Allow me to describe what a typical initial conversation sounds like with one of my clients: “I’ve been sick for years. Running from one health practitioner to another. I’ve been to the top medical doctors, naturopaths, homeopaths, herbalists. You name the health field, I’ve tried it. I’ve experimented with many different diets and an array of various supplements. For the last decade or more, I’ve spent thousands of dollars and countless hours trying to get well. But I seem to be getting sicker. Nobody believes that I’m sick. I can barely get out of bed. Can you help?”

Do these words sound familiar? If so, read on as there’s hope on the horizon.

After many years of struggling with chronic fatigue, fibromyalgia, insomnia, multiple chemical sensitivities (or, environmental illness), I’m happy to share with you that there is a way out.

You can get well!

These conditions are not at all a life sentence.
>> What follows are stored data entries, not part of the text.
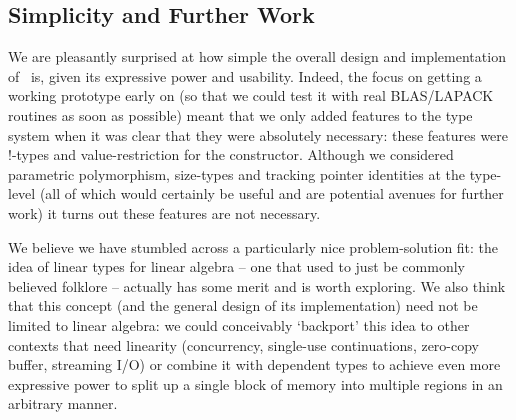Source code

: \subsection{Simplicity and Further Work}

We are pleasantly surprised at how simple the overall design and implementation
of \lang\ is, given its expressive power and usability. Indeed, the focus on
getting a working prototype early on (so that we could test it with real
BLAS/LAPACK routines as soon as possible) meant that we only added features to
the type system when it was clear that they were absolutely necessary: these
features were !-types and value-restriction for the  constructor.
Although we considered parametric polymorphism, size-types and tracking pointer
identities at the type-level\cite{morrisett} (all of which would certainly be
useful and are potential avenues for further work) it turns out these features
are not necessary.

We believe we have stumbled across a particularly nice problem-solution fit:
the idea of linear types for linear algebra -- one that used to just be
commonly believed folklore -- actually has some merit and is worth exploring.
We also think that this concept (and the general design of its implementation)
need not be limited to linear algebra: we could conceivably `backport' this
idea to other contexts that need linearity (concurrency, single-use
continuations, zero-copy buffer, streaming I/O) or combine it with dependent
types to achieve even more expressive power to split up a single block of
memory into multiple regions in an arbitrary manner\cite{space_monads}.
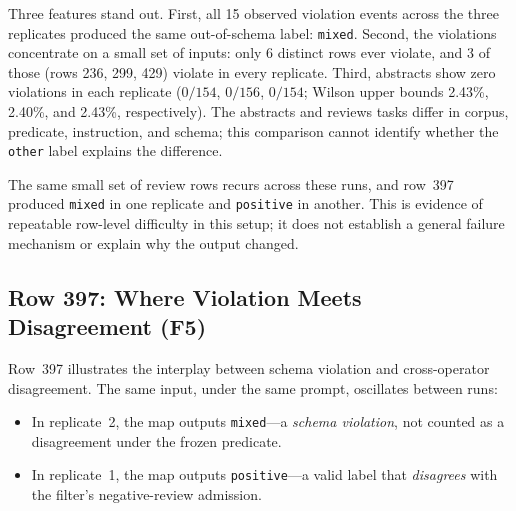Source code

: \documentclass[11pt]{article}
\begin{document}
\begin{table}[t]
\centering
\caption{Schema violations per replicate (RQ2, reviews). Three replicates,
  hosted \texttt{gpt-4o-mini}. Wilson 95\% intervals. All
  violations produce the label \texttt{mixed}.}
\label{tab:rq2}
\smallskip
\small
{}
\end{table}

Three features stand out. First, all 15 observed violation events across the
three replicates produced the same out-of-schema label: \texttt{mixed}.
Second, the violations concentrate on a small set of inputs: only 6
distinct rows ever violate, and 3 of those (rows 236, 299, 429) violate
in every replicate. Third, abstracts show zero violations in each replicate
($0/154$, $0/156$, $0/154$; Wilson upper bounds 2.43\%, 2.40\%, and
2.43\%, respectively). The abstracts and reviews tasks differ in corpus,
predicate, instruction, and schema; this comparison cannot identify whether
the \texttt{other} label explains the difference.

The same small set of review rows recurs across these runs, and row~397
produced \texttt{mixed} in one replicate and \texttt{positive} in another.
This is evidence of repeatable row-level difficulty in this setup; it does
not establish a general failure mechanism or explain why the output changed.

\subsection{Row 397: Where Violation Meets Disagreement (F5)}

Row~397 illustrates the interplay between schema violation and
cross-operator disagreement.  The same input, under the same prompt,
oscillates between runs:

\begin{itemize}
\item In replicate~2, the map outputs \texttt{mixed}---a \emph{schema
  violation}, not counted as a disagreement under the frozen predicate.
\item In replicate~1, the map outputs \texttt{positive}---a valid label
  that \emph{disagrees} with the filter's negative-review admission.
\end{itemize}
\end{document}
The trouble is that it takes a tremendous amount of work and patience if you expect to be able to optimize your health and return to running on all eight cylinders.

I did a lot of things wrong while I was learning my way out of the rabbit hole of chronic illness. One of the first things I did right was to examine the pioneering work of Dr. Weston A. Price and his critical research on the need for consuming adequate amounts of animal fat in the diet.

The second thing I did correctly was decide to train in a new natural health field called Nutritional Balancing.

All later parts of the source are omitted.